For example, when astronomers discovered red stars, they tried to explain their existence. To say that there isn’t an explanation—not that we don’t know it but that there actually isn’t one—strikes at the foundation of rational thought. It rejects the premise that underlies the quest for knowledge.

We know that nearly all things need a reason to exist. However, it’s possible that some things exist because they must exist; they can’t be anything other than what they are. This brings us to the difference between what is contingent and what is necessary.

Something is contingent if it can be different or can fail to exist. My trip to Six Flags yesterday, what time you went to bed last night, the formation of the moon, and the existence of the physical universe are all contingent things.
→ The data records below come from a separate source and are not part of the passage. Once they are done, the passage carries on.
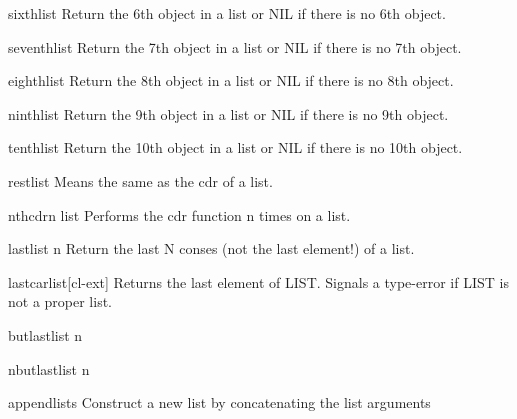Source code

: \documentclass[10pt,english]{book}
\begin{document}
\begin{accessor}{sixth}{list}
  Return the 6th object in a list or NIL if there is no 6th object.
\end{accessor}

\begin{accessor}{seventh}{list}
  Return the 7th object in a list or NIL if there is no 7th object.
\end{accessor}

\begin{accessor}{eighth}{list}
  Return the 8th object in a list or NIL if there is no 8th object.
\end{accessor}

\begin{accessor}{ninth}{list}
  Return the 9th object in a list or NIL if there is no 9th object.
\end{accessor}

\begin{accessor}{tenth}{list}
  Return the 10th object in a list or NIL if there is no 10th object.
\end{accessor}

\begin{accessor}{rest}{list}
  Means the same as the cdr of a list.
\end{accessor}

\begin{function}{nthcdr}{n list}
  Performs the cdr function n times on a list.
\end{function}

\begin{function}{last}{list \op n}
  Return the last N conses (not the last element!) of a list.
\end{function}

\begin{function}{lastcar}{list}[cl-ext]
  Returns the last element of LIST. Signals a type-error if LIST is not a
proper list.
\end{function}

\begin{function}{butlast}{list \op n}
  
\end{function}

\begin{function}{nbutlast}{list \op n}
  
\end{function}

\begin{function}{append}{\rest lists}
  Construct a new list by concatenating the list arguments
\end{function}
\end{document}
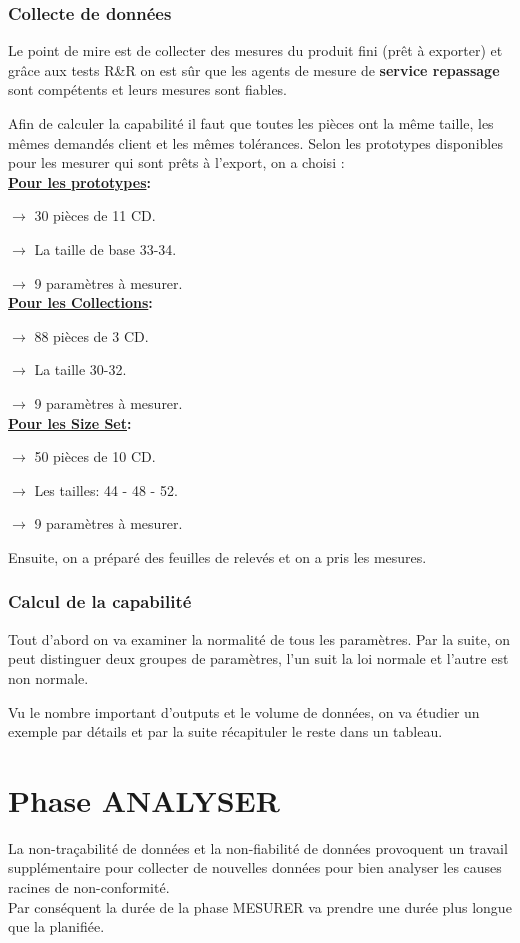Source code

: \documentclass[12pt, a4paper]{thesis}
\begin{document}
\subsubsection{Collecte de données}
Le point de mire est de collecter des mesures du produit fini (prêt à exporter) et grâce aux tests R\&R on est sûr que les agents de mesure de \textbf{service repassage} sont compétents et leurs mesures sont fiables.

Afin de calculer la capabilité il faut que toutes les pièces ont la même taille, les mêmes demandés client et les mêmes tolérances. Selon les prototypes disponibles pour les mesurer qui sont prêts à l'export, on a choisi :\\
\textbf{\underline{Pour les prototypes}:}
\item $\longrightarrow$ 30 pièces de 11 CD.
\item $\longrightarrow$ La taille de base 33-34.
\item $\longrightarrow$ 9 paramètres à mesurer.\\
\textbf{\underline{Pour les Collections}:}
\item $\longrightarrow$ 88 pièces de 3 CD.
\item $\longrightarrow$ La taille 30-32.
\item $\longrightarrow$ 9 paramètres à mesurer.\\ 
\textbf{\underline{Pour les Size Set}:}
\item $\longrightarrow$ 50 pièces de 10 CD.
\item $\longrightarrow$ Les tailles: 44 - 48 - 52.
\item $\longrightarrow$ 9 paramètres à mesurer.

Ensuite, on a préparé des feuilles de relevés et on a pris les mesures. 

\subsubsection{Calcul de la capabilité}
Tout d'abord on va examiner la normalité de tous les paramètres. Par la suite, on peut distinguer deux groupes de paramètres, l'un suit la loi normale et l'autre est non normale.


Vu le nombre important d'outputs et le volume de données, on va étudier un exemple par détails et par la suite récapituler le reste dans un tableau.\\




\section{Phase ANALYSER}
La non-traçabilité de données et la non-fiabilité de données provoquent un travail supplémentaire pour collecter de nouvelles données pour bien analyser les causes racines de non-conformité.\\
Par conséquent la durée de la phase MESURER va prendre une durée plus longue que la planifiée.
\end{document}
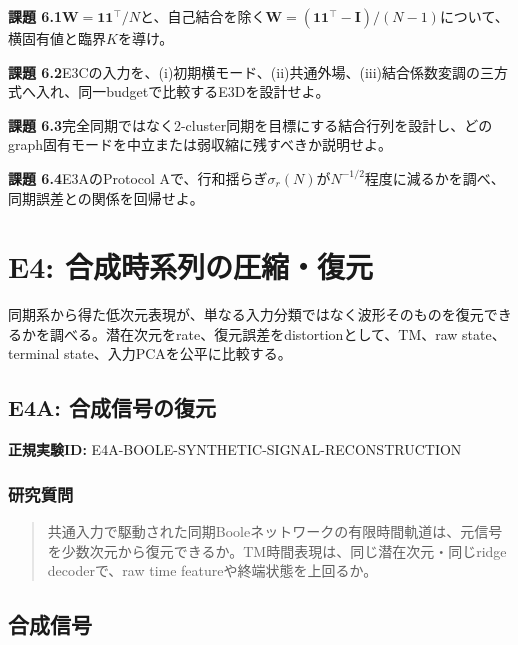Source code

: \documentclass[a4paper,11pt,oneside,openany]{ltjsbook}
\newcommand{\ones}{\bm{1}}
\newcommand{\mat}[1]{\bm{#1}}
\newcommand{\EID}[1]{\textsf{#1}}
\begin{document}
\begin{taskbox}
\textbf{課題 6.1}\quad \(\mat W=\ones\ones^\top/N\)と、自己結合を除く\(\mat W=(\ones\ones^\top-\mat I)/(N-1)\)について、横固有値と臨界\(K\)を導け。

\medskip
\textbf{課題 6.2}\quad E3Cの入力を、(i)初期横モード、(ii)共通外場、(iii)結合係数変調の三方式へ入れ、同一budgetで比較するE3Dを設計せよ。

\medskip
\textbf{課題 6.3}\quad 完全同期ではなく2-cluster同期を目標にする結合行列を設計し、どのgraph固有モードを中立または弱収縮に残すべきか説明せよ。

\medskip
\textbf{課題 6.4}\quad E3AのProtocol Aで、行和揺らぎ\(\sigma_r(N)\)が\(N^{-1/2}\)程度に減るかを調べ、同期誤差との関係を回帰せよ。
\end{taskbox}

\chapter{E4: 合成時系列の圧縮・復元}
\label{chap:e4}

\begin{purposebox}
同期系から得た低次元表現が、単なる入力分類ではなく波形そのものを復元できるかを調べる。潜在次元をrate、復元誤差をdistortionとして、TM、raw state、terminal state、入力PCAを公平に比較する。
\end{purposebox}

\section{E4A: 合成信号の復元}

\noindent\textbf{正規実験ID:} \EID{E4A-BOOLE-SYNTHETIC-SIGNAL-RECONSTRUCTION}

\subsection{研究質問}

\begin{quote}
共通入力で駆動された同期Booleネットワークの有限時間軌道は、元信号を少数次元から復元できるか。TM時間表現は、同じ潜在次元・同じridge decoderで、raw time featureや終端状態を上回るか。
\end{quote}

\section{合成信号}
\end{document}
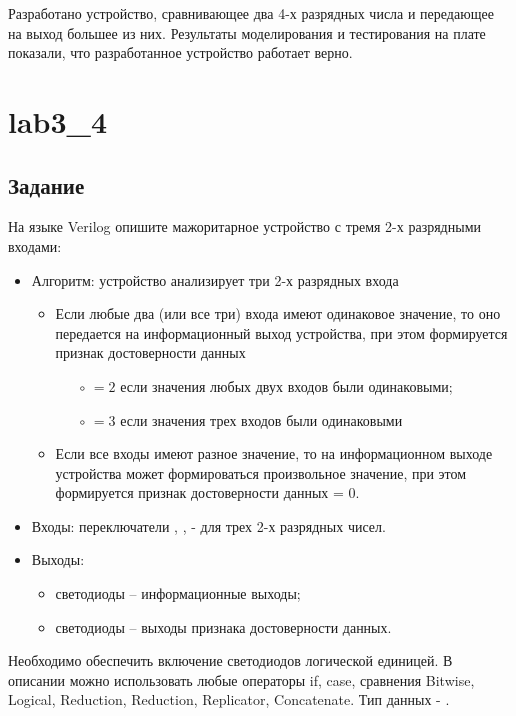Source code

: Разработано устройство, сравнивающее два 4-х разрядных числа и передающее на выход большее из них. Результаты моделирования и тестирования на плате показали, что разработанное устройство работает верно.

\section{lab3\_4}

\subsection{Задание}

На языке Verilog опишите мажоритарное устройство с тремя 2-х разрядными входами:
\begin{itemize}
	\item Алгоритм: устройство анализирует три 2-х разрядных входа
		\begin{itemize}
			\item Если любые два (или все три) входа имеют одинаковое значение, то оно передается на информационный выход устройства, при этом формируется признак достоверности данных
				\begin{itemize}
					\item[$\circ$] $=2$ если значения любых двух входов были одинаковыми;
					\item[$\circ$] $=3$ если значения трех входов были одинаковыми
				\end{itemize}
			\item Если все входы имеют разное значение, то на информационном выходе устройства может формироваться произвольное значение, при этом формируется признак достоверности данных = 0.
		\end{itemize}
	\item Входы: переключатели , ,  - для трех 2-х разрядных чисел.
	\item Выходы:
		\begin{itemize}
			\item светодиоды  -- информационные выходы;
			\item светодиоды  -- выходы признака достоверности данных.
		\end{itemize}
\end{itemize}

Необходимо обеспечить включение светодиодов логической единицей. В описании можно использовать любые операторы if, case, сравнения Bitwise, Logical, Reduction, Reduction, Replicator, Concatenate. Тип данных - .

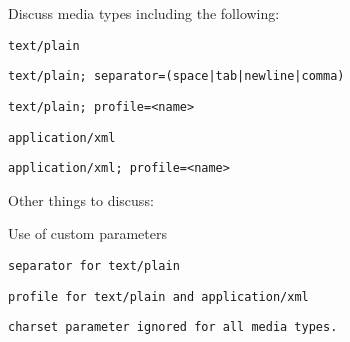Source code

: 
Discuss media types including the following:
\begin{enum}
	\item \tt{text/plain}
	\item \tt{text/plain; separator=(space|tab|newline|comma)}
	\item \tt{text/plain; profile=<name>}
	\item \tt{application/xml}
	\item \tt{application/xml; profile=<name>}
\end{enum}

Other things to discuss:
\begin{enum}
	\item Use of custom parameters
	\begin{enum}
		\item \tt{separator} for \tt{text/plain}
		\item \tt{profile} for \tt{text/plain} and \tt{application/xml}
	\end{enum}
	\item \tt{charset} parameter ignored for all media types.
\end{enum}


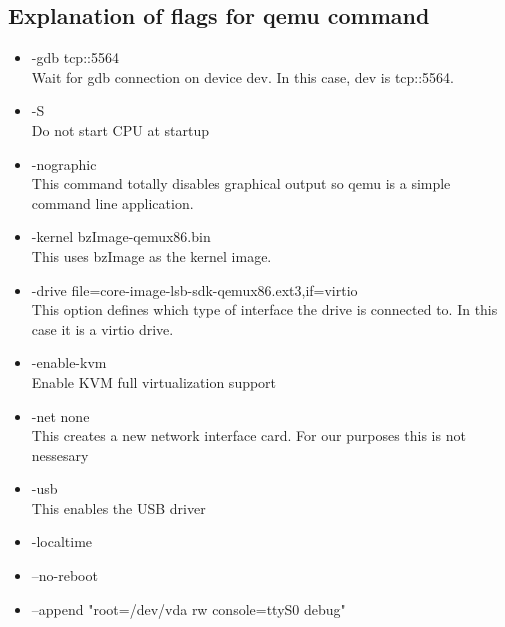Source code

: \documentclass[letterpaper,10pt,titlepage,draftclsnofoot,onecolumn]{IEEEtran}
\begin{document}
\subsection{Explanation of flags for qemu command}
\begin{itemize}
\item -gdb tcp::5564 \\
Wait for gdb connection on device dev. In this case, dev is tcp::5564.
\item -S \\
Do not start CPU at startup
\item -nographic \\
This command totally disables graphical output so qemu is a simple command line application. 
\item -kernel bzImage-qemux86.bin \\
This uses bzImage as the kernel image.
\item -drive file=core-image-lsb-sdk-qemux86.ext3,if=virtio \\
This option defines which type of interface the drive is connected to. In this case it is a virtio drive. 
\item -enable-kvm \\
Enable KVM full virtualization support
\item -net none \\
This creates a new network interface card. For our purposes this is not nessesary
\item -usb \\ 
This enables the USB driver
\item -localtime \\ 
\item --no-reboot \\
\item --append "root=/dev/vda rw console=ttyS0 debug" \\
\end{itemize}

\end{document}
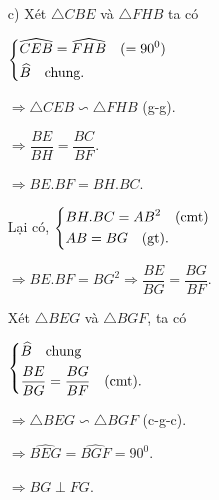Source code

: \begin{ex}
{\begin{enumerate}
        $BC^2=AB^2+AC^2=18^2+24^2=900 \Rightarrow BC=30 $cm.
        
        Ta có $CD$ là phân giác của $\triangle ABC$ $\Rightarrow \dfrac{AD}{AC}=\dfrac{BD}{BC}=\dfrac{AB}{AC+BC}$.
        
        $\Rightarrow \dfrac{AD}{24}=\dfrac{18}{24+30}=\dfrac{1}{3} \Rightarrow AD= 8$cm.
        \item[c)] Xét $\triangle CBE$ và $\triangle FHB$ ta có
        
        $\left\{\begin{aligned}&\widehat{CEB}=\widehat{FHB} \quad(=90^0)\\
        	&\widehat{B}\quad \text{chung.}\end{aligned}\right.$
		
		$\Rightarrow \triangle CEB \backsim \triangle FHB$ (g-g).
		
		$\Rightarrow \dfrac{BE}{BH}=\dfrac{BC}{BF}$.
		
		$\Rightarrow BE.BF=BH.BC$.
		
		Lại có, $\left\{\begin{aligned}&BH.BC=AB^2 \quad \text{(cmt)}\\
		&AB=BG\quad \text{(gt).}\end{aligned}\right.$
		
		$\Rightarrow BE.BF=BG^2 \Rightarrow \dfrac{BE}{BG}=\dfrac{BG}{BF}$.
		
		Xét $\triangle BEG$ và $\triangle BGF$, ta có
		
		$\left\{\begin{aligned}&\widehat{B}\quad \text{chung}\\
		&\dfrac{BE}{BG}=\dfrac{BG}{BF}\quad \text{(cmt).}\end{aligned}\right.$
		
		$\Rightarrow\triangle BEG \backsim \triangle BGF$ (c-g-c).
		
		$\Rightarrow\widehat{BEG}=\widehat{BGF}=90^0$.
		
		$\Rightarrow BG \perp FG$.
    \end{enumerate}
}
\end{ex}
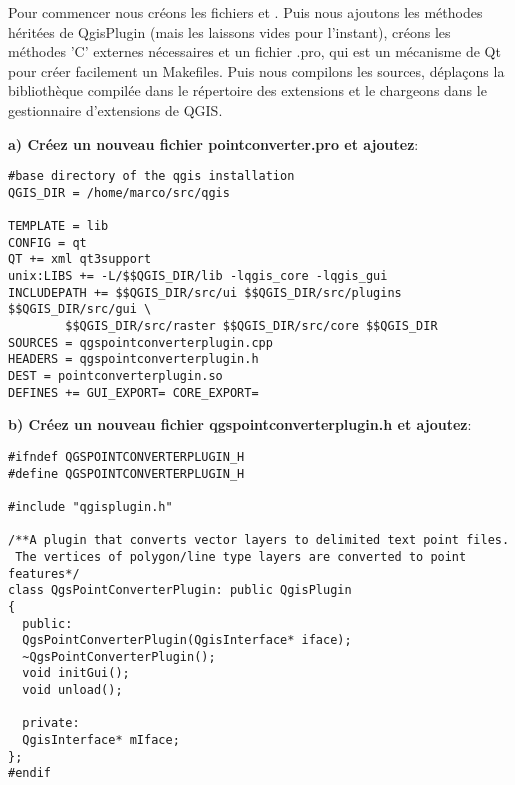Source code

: 
Pour commencer nous créons les fichiers  et 
. Puis nous ajoutons les méthodes héritées de 
QgisPlugin (mais les laissons vides pour l'instant), créons les méthodes 'C' 
externes nécessaires et un fichier .pro, qui est un mécanisme de Qt pour créer 
facilement un Makefiles. Puis nous compilons les sources, déplaçons la 
bibliothèque compilée dans le répertoire des extensions et le chargeons dans le 
gestionnaire d'extensions de QGIS.

\textbf{a) Créez un nouveau fichier pointconverter.pro et ajoutez}:

\begin{verbatim}
#base directory of the qgis installation
QGIS_DIR = /home/marco/src/qgis

TEMPLATE = lib
CONFIG = qt
QT += xml qt3support
unix:LIBS += -L/$$QGIS_DIR/lib -lqgis_core -lqgis_gui
INCLUDEPATH += $$QGIS_DIR/src/ui $$QGIS_DIR/src/plugins  $$QGIS_DIR/src/gui \
        $$QGIS_DIR/src/raster $$QGIS_DIR/src/core $$QGIS_DIR 
SOURCES = qgspointconverterplugin.cpp
HEADERS = qgspointconverterplugin.h
DEST = pointconverterplugin.so
DEFINES += GUI_EXPORT= CORE_EXPORT=
\end{verbatim}

\textbf{b) Créez un nouveau fichier qgspointconverterplugin.h et ajoutez}:

\begin{verbatim}
#ifndef QGSPOINTCONVERTERPLUGIN_H
#define QGSPOINTCONVERTERPLUGIN_H

#include "qgisplugin.h"

/**A plugin that converts vector layers to delimited text point files.
 The vertices of polygon/line type layers are converted to point features*/
class QgsPointConverterPlugin: public QgisPlugin
{
  public:
  QgsPointConverterPlugin(QgisInterface* iface);
  ~QgsPointConverterPlugin();
  void initGui();
  void unload();
  
  private:
  QgisInterface* mIface;
};
#endif
\end{verbatim}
They don’t have to be. They could have been otherwise.

But the mathematical truth 2 + 2 = 4, or the existence of God, are necessary truths. There cannot be a world where 2 + 2 equals anything except 4.

The contingency argument merely claims that since the universe does not have to exist, there must be a reason for why it exists. This reason must be found in something that must exist, or a necessary being—“And this,” to quote St. Thomas Aquinas, “is what everyone means by ‘God.’”

Is the Universe Necessary?

Notice that the contingency argument avoids a common objection leveled at the Kalaam argument. It will do no good to say that the universe is eternal and so has no explanation for why it exists—the argument works whether or not one thinks the universe simply always was.

In his Summa Theologica, St. Thomas Aquinas held that it was impossible to prove, by reason alone, that the universe began to exist in the finite past. So he decided to meet his critics on their own terms and provide five proofs for God that worked even if the universe turned out to be eternal. His third proof was a version of the contingency argument. (Aquinas believed through divine revelation that the universe could not be eternal, but he allowed the possibility in order to strengthen his arguments).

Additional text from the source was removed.